# ACTIVITY
For each line in the data that includes "area", make a copy.

Recorded data
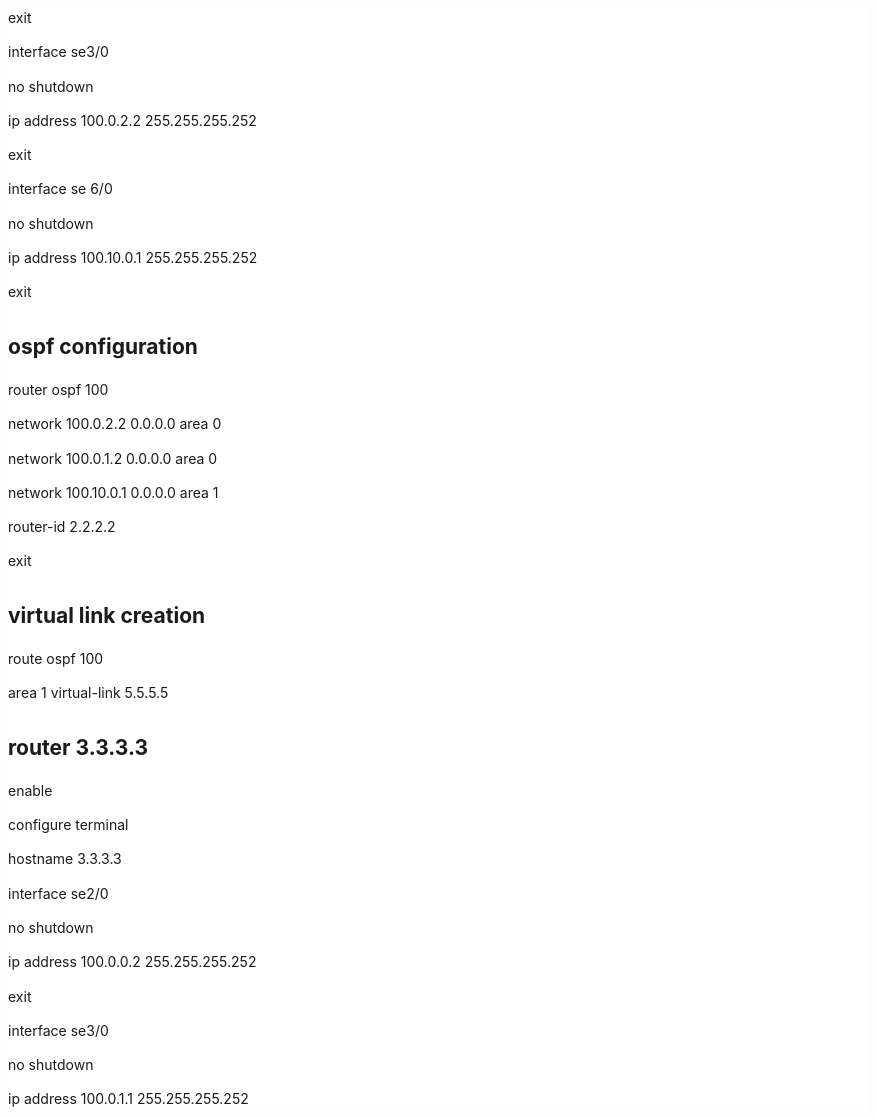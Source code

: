 exit

interface se3/0

no shutdown 

ip address 100.0.2.2 255.255.255.252 

exit

interface se 6/0

no shutdown 

ip address 100.10.0.1 255.255.255.252

exit



ospf configuration
--------------------------------------------------------
	
router ospf 100

network 100.0.2.2 0.0.0.0 area 0

network 100.0.1.2 0.0.0.0 area 0

network 100.10.0.1 0.0.0.0 area 1

router-id 2.2.2.2 

exit


virtual link creation
----------------------------------------------------------
route ospf 100

area 1 virtual-link 5.5.5.5



router 3.3.3.3
----------------------------------------------
enable

configure terminal

hostname 3.3.3.3

interface se2/0

no shutdown

ip address 100.0.0.2 255.255.255.252

exit

interface se3/0

no shutdown

ip address 100.0.1.1 255.255.255.252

# WORKED SOLUTION
network 100.0.2.2 0.0.0.0 area 0
network 100.0.1.2 0.0.0.0 area 0
network 100.10.0.1 0.0.0.0 area 1
area 1 virtual-link 5.5.5.5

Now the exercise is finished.